15
Trente petites minutes après avoir répondu, un ami de Charlie passe nous chercher au café.
Installée seule à l'arrière, j'observe les bâtiments de la ville défiler dans la nuit, jusqu'à ce que la voiture rejoigne l'autoroute, puis la départementale. Sur le chemin, nous faisons un stop à la station d'essence du coin. Le conducteur sort, et Charlie profite de son absence pour se retourner vers moi.
— Ça va ? demande-t-il.
— Oui... Est-ce que Lydia sera là, ce soir ?
— Pas à ma connaissance. Pourquoi ?
— Non, pour rien...
Je me retiens de pousser un soupir de déception, tandis qu'un sourire étire ses lèvres.
— On m'a dit que vous étiez devenues les meilleures copines du monde, ce week-end.
À moins que je ne me fasse des films, une touche d'amertume vient nuancer son ton a priori amusé.
— La connaissant, elle a dû prendre plaisir à me tailler... J'ai une idée de ce qu'elle a pu te raconter à mon sujet, poursuit-il, mais il faut savoir qu'elle a une assez mauvaise opinion de moi.
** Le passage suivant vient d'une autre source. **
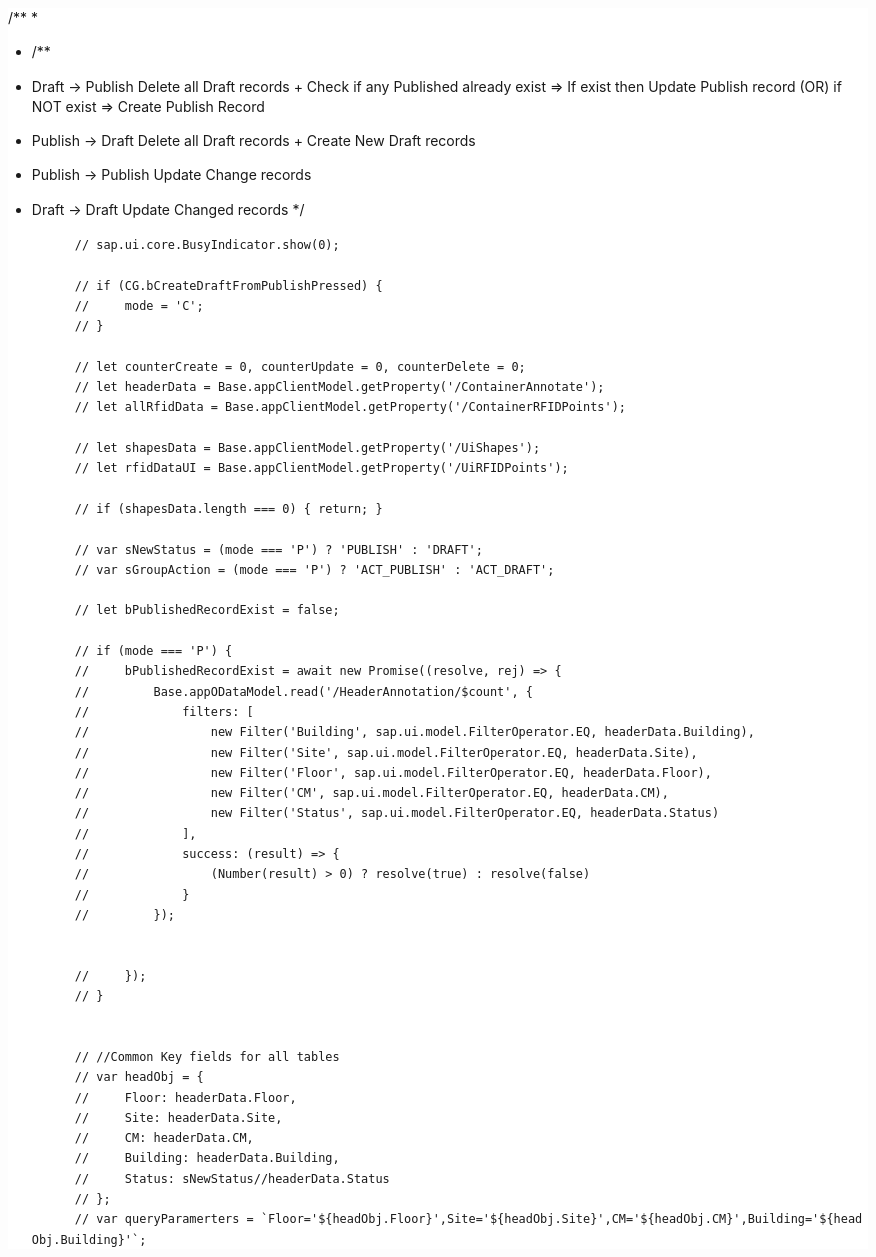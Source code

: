 /**
 *
 *  /**
* Draft -> Publish
Delete all Draft records + Check if any Published already exist => If exist then Update Publish record (OR) if NOT exist => Create Publish Record
* Publish -> Draft
Delete all Draft records + Create New Draft records
* Publish -> Publish
Update Change records
* Draft -> Draft
Update Changed records
*/


            // sap.ui.core.BusyIndicator.show(0);

            // if (CG.bCreateDraftFromPublishPressed) {
            //     mode = 'C';
            // }

            // let counterCreate = 0, counterUpdate = 0, counterDelete = 0;
            // let headerData = Base.appClientModel.getProperty('/ContainerAnnotate');
            // let allRfidData = Base.appClientModel.getProperty('/ContainerRFIDPoints');

            // let shapesData = Base.appClientModel.getProperty('/UiShapes');
            // let rfidDataUI = Base.appClientModel.getProperty('/UiRFIDPoints');

            // if (shapesData.length === 0) { return; }

            // var sNewStatus = (mode === 'P') ? 'PUBLISH' : 'DRAFT';
            // var sGroupAction = (mode === 'P') ? 'ACT_PUBLISH' : 'ACT_DRAFT';

            // let bPublishedRecordExist = false;

            // if (mode === 'P') {
            //     bPublishedRecordExist = await new Promise((resolve, rej) => {
            //         Base.appODataModel.read('/HeaderAnnotation/$count', {
            //             filters: [
            //                 new Filter('Building', sap.ui.model.FilterOperator.EQ, headerData.Building),
            //                 new Filter('Site', sap.ui.model.FilterOperator.EQ, headerData.Site),
            //                 new Filter('Floor', sap.ui.model.FilterOperator.EQ, headerData.Floor),
            //                 new Filter('CM', sap.ui.model.FilterOperator.EQ, headerData.CM),
            //                 new Filter('Status', sap.ui.model.FilterOperator.EQ, headerData.Status)
            //             ],
            //             success: (result) => {
            //                 (Number(result) > 0) ? resolve(true) : resolve(false)
            //             }
            //         });


            //     });
            // }


            // //Common Key fields for all tables
            // var headObj = {
            //     Floor: headerData.Floor,
            //     Site: headerData.Site,
            //     CM: headerData.CM,
            //     Building: headerData.Building,
            //     Status: sNewStatus//headerData.Status
            // };
            // var queryParamerters = `Floor='${headObj.Floor}',Site='${headObj.Site}',CM='${headObj.CM}',Building='${headObj.Building}'`;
Après, libre à toi d'écouter ses histoires.
Je m'apprête à prendre la défense de Lydia, quand son ami revient dans l'habitacle. Charlie se retourne, le moteur démarre, et nous repartons.
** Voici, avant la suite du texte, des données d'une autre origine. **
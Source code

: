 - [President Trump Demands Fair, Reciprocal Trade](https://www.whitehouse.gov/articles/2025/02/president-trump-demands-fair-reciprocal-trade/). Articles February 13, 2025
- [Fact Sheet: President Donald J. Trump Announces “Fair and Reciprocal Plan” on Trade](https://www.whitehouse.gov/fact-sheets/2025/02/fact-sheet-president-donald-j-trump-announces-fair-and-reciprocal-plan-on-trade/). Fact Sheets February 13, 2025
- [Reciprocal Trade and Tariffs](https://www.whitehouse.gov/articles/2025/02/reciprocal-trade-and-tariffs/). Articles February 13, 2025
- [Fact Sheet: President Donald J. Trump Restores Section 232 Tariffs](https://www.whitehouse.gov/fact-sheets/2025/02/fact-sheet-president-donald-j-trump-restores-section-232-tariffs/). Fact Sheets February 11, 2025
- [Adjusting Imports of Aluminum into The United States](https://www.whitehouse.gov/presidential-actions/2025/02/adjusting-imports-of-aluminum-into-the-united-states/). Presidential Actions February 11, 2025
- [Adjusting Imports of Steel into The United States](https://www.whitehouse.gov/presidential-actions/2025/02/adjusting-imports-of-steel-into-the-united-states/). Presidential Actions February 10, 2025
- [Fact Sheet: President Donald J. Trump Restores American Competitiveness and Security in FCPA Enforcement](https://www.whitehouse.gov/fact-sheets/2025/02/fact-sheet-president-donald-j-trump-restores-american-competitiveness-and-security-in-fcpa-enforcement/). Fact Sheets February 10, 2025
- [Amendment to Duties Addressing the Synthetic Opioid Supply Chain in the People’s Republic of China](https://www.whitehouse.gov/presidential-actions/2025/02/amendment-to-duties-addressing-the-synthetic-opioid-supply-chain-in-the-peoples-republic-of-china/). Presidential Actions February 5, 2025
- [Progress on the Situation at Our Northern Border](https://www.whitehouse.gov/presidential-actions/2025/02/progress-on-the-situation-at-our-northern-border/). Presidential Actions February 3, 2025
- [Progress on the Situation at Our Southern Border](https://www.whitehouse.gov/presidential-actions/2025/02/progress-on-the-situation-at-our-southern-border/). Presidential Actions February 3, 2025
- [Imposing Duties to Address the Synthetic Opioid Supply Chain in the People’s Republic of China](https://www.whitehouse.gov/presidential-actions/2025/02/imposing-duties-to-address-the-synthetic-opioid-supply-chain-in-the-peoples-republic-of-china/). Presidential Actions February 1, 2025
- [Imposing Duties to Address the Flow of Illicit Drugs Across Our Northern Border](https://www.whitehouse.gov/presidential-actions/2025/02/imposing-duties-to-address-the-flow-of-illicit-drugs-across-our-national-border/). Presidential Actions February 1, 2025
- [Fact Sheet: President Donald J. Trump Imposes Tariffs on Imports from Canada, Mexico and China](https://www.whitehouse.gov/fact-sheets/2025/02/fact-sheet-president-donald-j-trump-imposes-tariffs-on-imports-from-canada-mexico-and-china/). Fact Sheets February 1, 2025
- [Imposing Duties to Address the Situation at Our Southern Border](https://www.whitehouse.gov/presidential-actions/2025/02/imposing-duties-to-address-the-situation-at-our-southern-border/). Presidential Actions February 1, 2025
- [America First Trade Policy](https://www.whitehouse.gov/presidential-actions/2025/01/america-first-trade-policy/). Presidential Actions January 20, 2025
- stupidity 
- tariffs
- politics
La voiture emprunte ensuite la Route du Bois du chêne, pleine de nids de poule, pour finir sa course dans l'Impasse du clos. Nous terminons le trajet à pied par un chemin de graviers qui nous mène devant les grilles d'une grande maison.
La terrasse est tout aussi bondée que le salon, et il y a tellement de brouhaha que la musique est à peine audible. Agrippée au bras de Charlie, je le suis à travers la foule et nous retrouvons ses copains installés en cercle sur des coussins au sol. Après avoir fait la bise à huit personnes, dont fait partie Anne-Sophie, nous nous joignons au groupe. Une bouteille de bière m'atterrit dans les mains, et les discussions reprennent.
Au bout d'une heure, je commence déjà à vouloir rentrer.
Je pourrais être à la maison, au chaud dans mon lit, devant une série, avec M. Pingouin et une tablette de chocolat... Mais je suis ici, entourée de gens trop bruyants et trop cools pour moi, à m'ennuyer autant que Charlie fume et boit.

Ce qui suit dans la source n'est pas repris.